The new feature in the next CLR is that background GC is now supported on Server GC. (Recall that under Server GC, there is a GC heap for each processor and a separate GC thread for each processor.) There are additional changes in the GC, including a work-stealing mode in Server GC that allows GC threads to steal parts of the graph for marking if the workload is not distributed evenly.
Managed Profile Guided Optimization
If you have done any C++ work since Visual Studio 2003, you probably know about Profile Guided Optimization (PGO). In the C++ compiler, PGO is a special multi-step optimization mode, which relies on exercising the application through a set of scenarios with data collection enabled, and then recompiling the application with this data to optimize based on runtime information.
The same idea is now applied to managed code that has been NGEN-ed. A special command-line tool called mpgo.exe (which I can see integrated into Visual Studio like the C++ counterpart) instruments your .exe and embeds into it some runtime data that is subsequently used by ngen.exe to generate an optimized image.
You might wonder what kind of optimizations are enabled by MPGO. The only two that were disclosed at the time have to do with reducing the number of pages loaded from disk by organizing hot code together on the minimal number of pages, and with reducing the number of copy-on-write pages by organizing together on the minimal number of pages any data that will likely be overwritten at runtime.

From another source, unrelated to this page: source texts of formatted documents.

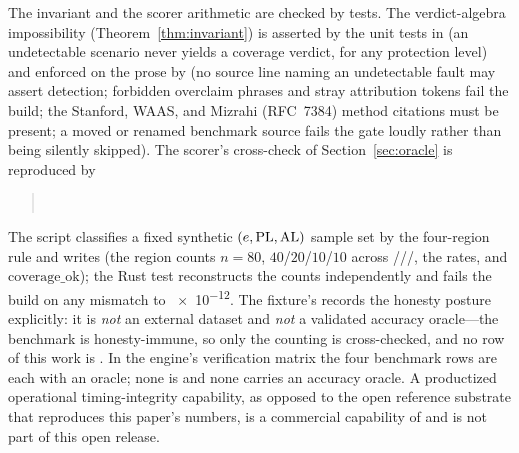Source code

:The \Proven{} invariant and the scorer arithmetic are checked by tests. The
verdict-algebra impossibility (Theorem~\ref{thm:invariant}) is asserted by the unit
tests in  (an undetectable scenario never yields a
coverage verdict, for any protection level) and enforced on the prose by
 (no source line naming an undetectable fault
may assert detection; forbidden overclaim phrases and stray attribution tokens
fail the build; the Stanford, WAAS, and Mizrahi (RFC~7384) method citations must be
present; a moved or renamed benchmark source fails the gate loudly rather than being
silently skipped).
The scorer's  cross-check of Section~\ref{sec:oracle} is
reproduced by
\begin{quote}
  \\
\end{quote}
The  script classifies a fixed synthetic $(e,\mathrm{PL},\mathrm{AL})$ sample set by
the four-region rule and writes  (the region
counts $n=80$, $40$/$20$/$10$/$10$ across \Nominal{}/\MI{}/\HMI{}/\Unavail{}, the
rates, and $\mathrm{coverage\_ok}$); the Rust test reconstructs the counts
independently and fails the build on any mismatch to \num{e-12}. The fixture's
 records the honesty posture explicitly: it is \emph{not} an
external dataset and \emph{not} a validated accuracy oracle---the benchmark is
honesty-immune, so only the counting is cross-checked, and no row of this work is
\Validated{}. In the engine's verification matrix the four benchmark rows are each
 with an  oracle; none is 
and none carries an  accuracy oracle. A productized
operational timing-integrity capability, as opposed to the open reference substrate
that reproduces this paper's numbers, is a commercial capability of
 and is not part of this open release.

Integrating NGEN in your application’s installer might be a challenge; auto-NGEN addresses this challenge by performing NGEN automatically if runtime-generated profiling information deems fit. When your .NET 4.5 application runs, the runtime generates assembly usage logs which are examined by an automatic maintenance task that runs in the background when the system is idle, and generates native images for frequently used assemblies. (This maintenance task might also choose to evict native images for assemblies that have not been used for a long time.)
Multi-core background JIT
Developers can now opt-in to an optimized JIT that uses otherwise unused processing time to perform multi-threaded JIT compilation of frequently used methods speculatively. The first time the application is launched, data is collected on frequently used methods, and on subsequent launches this data is used to guide the background JIT engine.
This feature requires adding a few lines of code to your application – calls to the ProfileOptimization.SetProfileRoot() and ProfileOptimization.StartProfile(filename) methods. However, this feature is enabled by default in Silverlight 5 and ASP.NET applications.
This last feature allows recompiling a method (running the JIT again) at runtime. This is a feature most likely suitable for profilers that replace the IL code with an instrumented version at runtime to collect information without restarting the process. It is exposed through the ICorProfileInfo4::RequestReJIT and ICorProfilerCallback4::GetReJITParameters methods.
* How come a low-generation GC was requested while a full collection was running? Recall that Workstation GC can be non-blocking (concurrent), enabling application threads to run during significant parts of the collection itself, including most of the GC mark phase.